I have three mountain bikes, and I love them all.
Well, I say three but I have four frames and enough boxes of parts to build up three bikes at any one time. The parts regularly get shuffled around according to the season, the weather, my whims, what broke. It is a perpetually morphing bunch of bikes.
My Current lineup:
Santa Cruz Blur LT
My newest purchase but oldest frame, built in 2006 and at the time a pretty good frame. Less cutting edge now as they went on to improve the Blur greatly over the years, but still the highest performing frame that I have. Currently bouncing around with 135mm of travel at the back and 160mm at the front, it nips through the twists and turns with its tiny retro 26″ wheels.
Salsa Dos Niner
The Dos was Salsas first 29er frame and has slightly unusual rear suspension that consists of just a small aircan mounted above the seat-stays and no pivots. The idea is that the chain-stays flex and the aircan provides the damping, but not much of it. This was a great idea because it is simple and the ‘softtail’ gives some of the benefits of a hardtail and some of those of a full-sus. It was also a terrible idea because you have to mount the aircan as high as you can, meaning that the seat tube is tall and the seat stays are short to fit the aircan in so the tyre clearance is minimal and anyway the chainstays inevitably snap through having to do all the flexing/springing. But these problems are of no consequence, as it has the best orange paint-job ever. Probably my fastest bike and in the summer this thing is a joy to throw through the trails.

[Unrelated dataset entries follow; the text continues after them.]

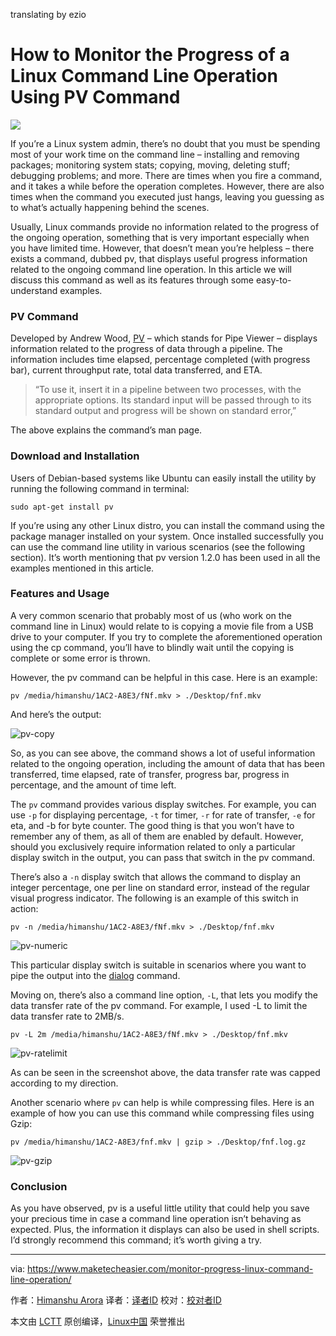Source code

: translating by ezio

How to Monitor the Progress of a Linux Command Line Operation Using PV Command
================================================================================
![](https://www.maketecheasier.com/assets/uploads/2015/11/pv-featured-1.jpg)

If you’re a Linux system admin, there’s no doubt that you must be spending most of your work time on the command line – installing and removing packages; monitoring system stats; copying, moving, deleting stuff; debugging problems; and more. There are times when you fire a command, and it takes a while before the operation completes. However, there are also times when the command you executed just hangs, leaving you guessing as to what’s actually happening behind the scenes.

Usually, Linux commands provide no information related to the progress of the ongoing operation, something that is very important especially when you have limited time. However, that doesn’t mean you’re helpless – there exists a command, dubbed pv, that displays useful progress information related to the ongoing command line operation. In this article we will discuss this command as well as its features through some easy-to-understand examples.

### PV Command ###

Developed by Andrew Wood, [PV][1] – which stands for Pipe Viewer – displays information related to the progress of data through a pipeline. The information includes time elapsed, percentage completed (with progress bar), current throughput rate, total data transferred, and ETA.

> “To use it, insert it in a pipeline between two processes, with the appropriate options. Its standard input will be passed through to its standard output and progress will be shown on standard error,”

The above explains the command’s man page.

### Download and Installation ###

Users of Debian-based systems like Ubuntu can easily install the utility by running the following command in terminal:

    sudo apt-get install pv

If you’re using any other Linux distro, you can install the command using the package manager installed on your system. Once installed successfully you can use the command line utility in various scenarios (see the following section). It’s worth mentioning that pv version 1.2.0 has been used in all the examples mentioned in this article.

### Features and Usage ###

A very common scenario that probably most of us (who work on the command line in Linux) would relate to is copying a movie file from a USB drive to your computer. If you try to complete the aforementioned operation using the cp command, you’ll have to blindly wait until the copying is complete or some error is thrown.

However, the pv command can be helpful in this case. Here is an example:

    pv /media/himanshu/1AC2-A8E3/fNf.mkv > ./Desktop/fnf.mkv

And here’s the output:

![pv-copy](https://www.maketecheasier.com/assets/uploads/2015/10/pv-copy.png)

So, as you can see above, the command shows a lot of useful information related to the ongoing operation, including the amount of data that has been transferred, time elapsed, rate of transfer, progress bar, progress in percentage, and the amount of time left.

The `pv` command provides various display switches. For example, you can use `-p` for displaying percentage, `-t` for timer, `-r` for rate of transfer, `-e` for eta, and -b for byte counter. The good thing is that you won’t have to remember any of them, as all of them are enabled by default. However, should you exclusively require information related to only a particular display switch in the output, you can pass that switch in the pv command.

There’s also a `-n` display switch that allows the command to display an integer percentage, one per line on standard error, instead of the regular visual progress indicator. The following is an example of this switch in action:

    pv -n /media/himanshu/1AC2-A8E3/fNf.mkv > ./Desktop/fnf.mkv

![pv-numeric](https://www.maketecheasier.com/assets/uploads/2015/10/pv-numeric.png)

This particular display switch is suitable in scenarios where you want to pipe the output into the [dialog][2] command.

Moving on, there’s also a command line option, `-L`, that lets you modify the data transfer rate of the pv command. For example, I used -L to limit the data transfer rate to 2MB/s.

    pv -L 2m /media/himanshu/1AC2-A8E3/fNf.mkv > ./Desktop/fnf.mkv

![pv-ratelimit](https://www.maketecheasier.com/assets/uploads/2015/10/pv-ratelimit.png)

As can be seen in the screenshot above, the data transfer rate was capped according to my direction.

Another scenario where `pv` can help is while compressing files. Here is an example of how you can use this command while compressing files using Gzip:

    pv /media/himanshu/1AC2-A8E3/fnf.mkv | gzip > ./Desktop/fnf.log.gz

![pv-gzip](https://www.maketecheasier.com/assets/uploads/2015/10/pv-gzip.png)

### Conclusion ###

As you have observed, pv is a useful little utility that could help you save your precious time in case a command line operation isn’t behaving as expected. Plus, the information it displays can also be used in shell scripts. I’d strongly recommend this command; it’s worth giving a try.

--------------------------------------------------------------------------------

via: https://www.maketecheasier.com/monitor-progress-linux-command-line-operation/

作者：[Himanshu Arora][a]
译者：[译者ID](https://github.com/译者ID)
校对：[校对者ID](https://github.com/校对者ID)

本文由 [LCTT](https://github.com/LCTT/TranslateProject) 原创编译，[Linux中国](https://linux.cn/) 荣誉推出

[a]:https://www.maketecheasier.com/author/himanshu/
[1]:http://linux.die.net/man/1/pv
[2]:http://linux.die.net/man/1/dialog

My oldest bike is mostly an On-One Inbred 29er hardtail frame with bits bolted on. If you are not familiar with the Inbred, the words ‘Mountain Bike’ might conjure up images of a lightweight frame, colour coordinated parts, suspension front and rear, talk of ‘bob’ and ‘rebound’, stuff like that. The Inbred is not at all like that – it is a steel frame and the purists will tell you that steel frames are responsive, springy, efficient, (none of that ‘bob’ and ‘rebound’ b*llocks) that they keep their inertia, can power up hills etc. Which is true. It also doesn’t hurt that they are cheap. It is currently running with rigid Charge forks, it is simple, reliable, and goes like stink. The suspension comes from the tyres, the long springy forks and the long springy seat tube. I would also say that it is enormous fast-rolling fun when I am fit, but an utter bastard if I am not.
Salsa Big Mama
A full sus 29er, it is currently out of service due to lack of parts. It’s colour is humorously called ‘Orange Funk’ but is poo brown and it features a fat dent on the fat downtube where I was hit by a Ford Focus. Lucky the BM took the hit, not my leg. I killed the bike last winter by repeatedly taking it out in the deep, claggy mud then jetwashing it and squirting all the moving parts with WD-40. So all the moving parts seized up in a weird mud/WD-40 varnish and I had to replace all the bearings and bushings. Then I built it back up, took it for two rides, bought the Blur frame and nicked all the good bits back off it for the Blur.